Extracted records:
·····

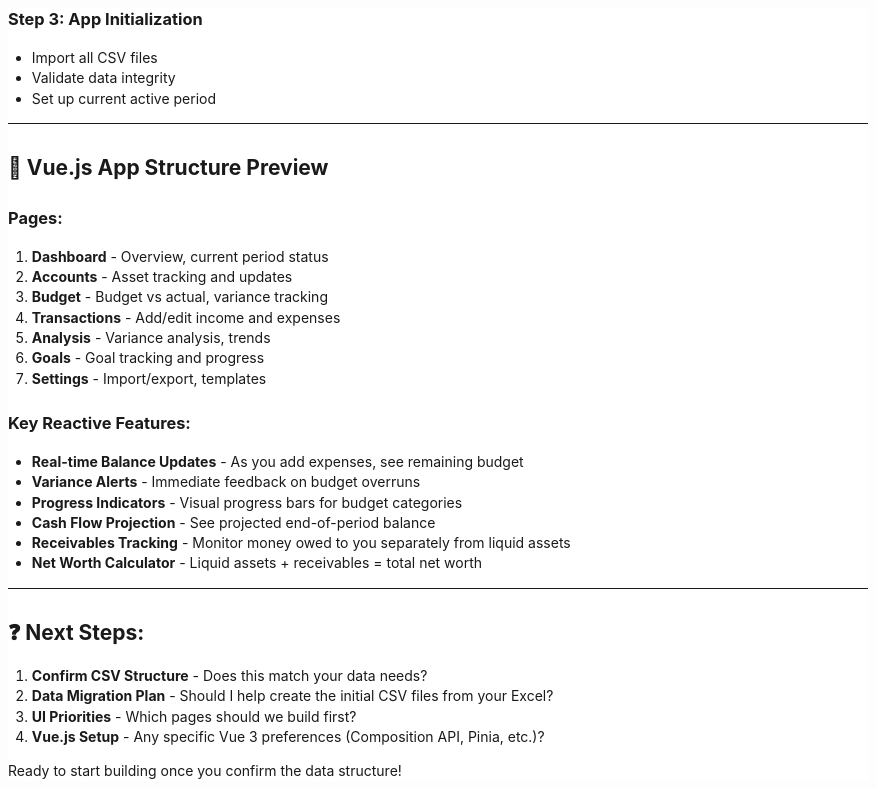 ### **Step 3: App Initialization**
- Import all CSV files
- Validate data integrity
- Set up current active period

---

## 📱 **Vue.js App Structure Preview**

### **Pages:**
1. **Dashboard** - Overview, current period status
2. **Accounts** - Asset tracking and updates
3. **Budget** - Budget vs actual, variance tracking
4. **Transactions** - Add/edit income and expenses
5. **Analysis** - Variance analysis, trends
6. **Goals** - Goal tracking and progress
7. **Settings** - Import/export, templates

### **Key Reactive Features:**
- **Real-time Balance Updates** - As you add expenses, see remaining budget
- **Variance Alerts** - Immediate feedback on budget overruns
- **Progress Indicators** - Visual progress bars for budget categories
- **Cash Flow Projection** - See projected end-of-period balance
- **Receivables Tracking** - Monitor money owed to you separately from liquid assets
- **Net Worth Calculator** - Liquid assets + receivables = total net worth

---

## ❓ **Next Steps:**

1. **Confirm CSV Structure** - Does this match your data needs?
2. **Data Migration Plan** - Should I help create the initial CSV files from your Excel?
3. **UI Priorities** - Which pages should we build first?
4. **Vue.js Setup** - Any specific Vue 3 preferences (Composition API, Pinia, etc.)?

Ready to start building once you confirm the data structure!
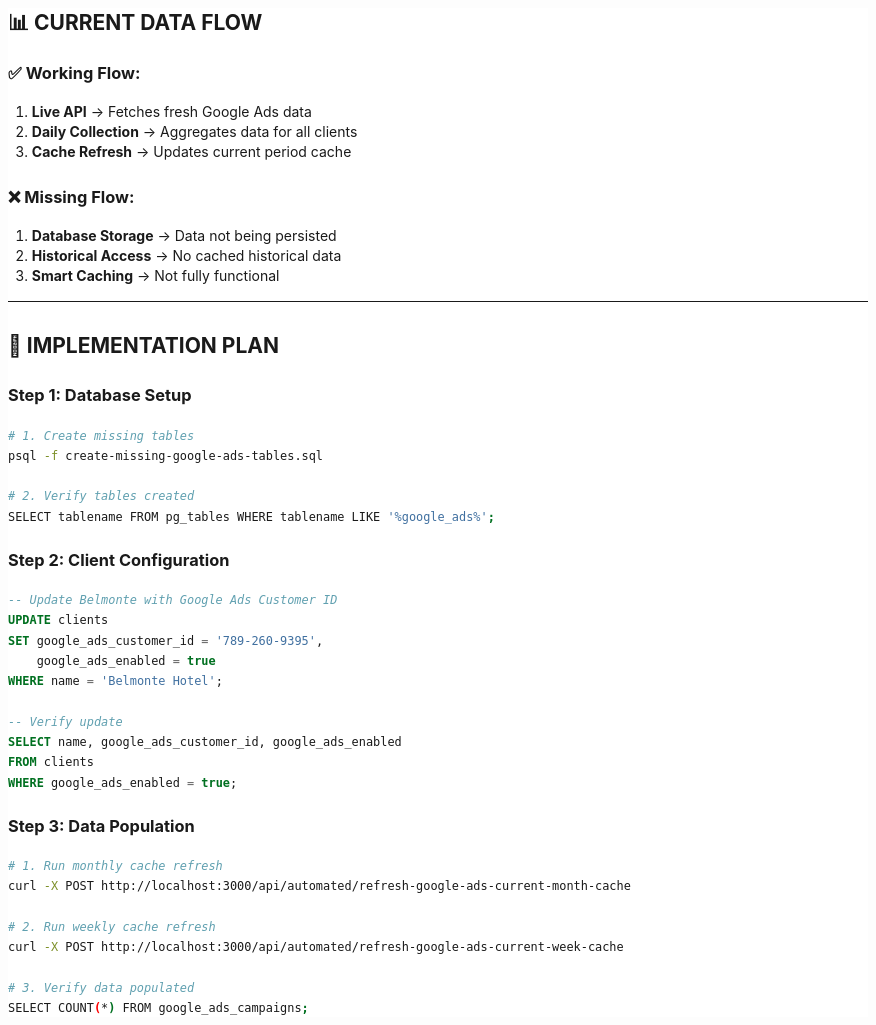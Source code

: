 
## 📊 **CURRENT DATA FLOW**

### **✅ Working Flow:**
1. **Live API** → Fetches fresh Google Ads data
2. **Daily Collection** → Aggregates data for all clients
3. **Cache Refresh** → Updates current period cache

### **❌ Missing Flow:**
1. **Database Storage** → Data not being persisted
2. **Historical Access** → No cached historical data
3. **Smart Caching** → Not fully functional

---

## 🎯 **IMPLEMENTATION PLAN**

### **Step 1: Database Setup**
```bash
# 1. Create missing tables
psql -f create-missing-google-ads-tables.sql

# 2. Verify tables created
SELECT tablename FROM pg_tables WHERE tablename LIKE '%google_ads%';
```

### **Step 2: Client Configuration**
```sql
-- Update Belmonte with Google Ads Customer ID
UPDATE clients 
SET google_ads_customer_id = '789-260-9395',
    google_ads_enabled = true
WHERE name = 'Belmonte Hotel';

-- Verify update
SELECT name, google_ads_customer_id, google_ads_enabled 
FROM clients 
WHERE google_ads_enabled = true;
```

### **Step 3: Data Population**
```bash
# 1. Run monthly cache refresh
curl -X POST http://localhost:3000/api/automated/refresh-google-ads-current-month-cache

# 2. Run weekly cache refresh  
curl -X POST http://localhost:3000/api/automated/refresh-google-ads-current-week-cache

# 3. Verify data populated
SELECT COUNT(*) FROM google_ads_campaigns;
```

·····

To do
Set down all of the entries precisely and keep the pictures out of the copy.

Expected answer
 ### **Step 3: App Initialization**
- Import all CSV files
- Validate data integrity
- Set up current active period

---

## 📱 **Vue.js App Structure Preview**

### **Pages:**
1. **Dashboard** - Overview, current period status
2. **Accounts** - Asset tracking and updates
3. **Budget** - Budget vs actual, variance tracking
4. **Transactions** - Add/edit income and expenses
5. **Analysis** - Variance analysis, trends
6. **Goals** - Goal tracking and progress
7. **Settings** - Import/export, templates

### **Key Reactive Features:**
- **Real-time Balance Updates** - As you add expenses, see remaining budget
- **Variance Alerts** - Immediate feedback on budget overruns
- **Progress Indicators** - Visual progress bars for budget categories
- **Cash Flow Projection** - See projected end-of-period balance
- **Receivables Tracking** - Monitor money owed to you separately from liquid assets
- **Net Worth Calculator** - Liquid assets + receivables = total net worth

---

## ❓ **Next Steps:**

1. **Confirm CSV Structure** - Does this match your data needs?
2. **Data Migration Plan** - Should I help create the initial CSV files from your Excel?
3. **UI Priorities** - Which pages should we build first?
4. **Vue.js Setup** - Any specific Vue 3 preferences (Composition API, Pinia, etc.)?

Ready to start building once you confirm the data structure!
Source code

: 
## 📊 **CURRENT DATA FLOW**

### **✅ Working Flow:**
1. **Live API** → Fetches fresh Google Ads data
2. **Daily Collection** → Aggregates data for all clients
3. **Cache Refresh** → Updates current period cache

### **❌ Missing Flow:**
1. **Database Storage** → Data not being persisted
2. **Historical Access** → No cached historical data
3. **Smart Caching** → Not fully functional

---

## 🎯 **IMPLEMENTATION PLAN**

### **Step 1: Database Setup**
```bash
# 1. Create missing tables
psql -f create-missing-google-ads-tables.sql

# 2. Verify tables created
SELECT tablename FROM pg_tables WHERE tablename LIKE '%google_ads%';
```

### **Step 2: Client Configuration**
```sql
-- Update Belmonte with Google Ads Customer ID
UPDATE clients 
SET google_ads_customer_id = '789-260-9395',
    google_ads_enabled = true
WHERE name = 'Belmonte Hotel';

-- Verify update
SELECT name, google_ads_customer_id, google_ads_enabled 
FROM clients 
WHERE google_ads_enabled = true;
```

### **Step 3: Data Population**
```bash
# 1. Run monthly cache refresh
curl -X POST http://localhost:3000/api/automated/refresh-google-ads-current-month-cache

# 2. Run weekly cache refresh  
curl -X POST http://localhost:3000/api/automated/refresh-google-ads-current-week-cache

# 3. Verify data populated
SELECT COUNT(*) FROM google_ads_campaigns;
```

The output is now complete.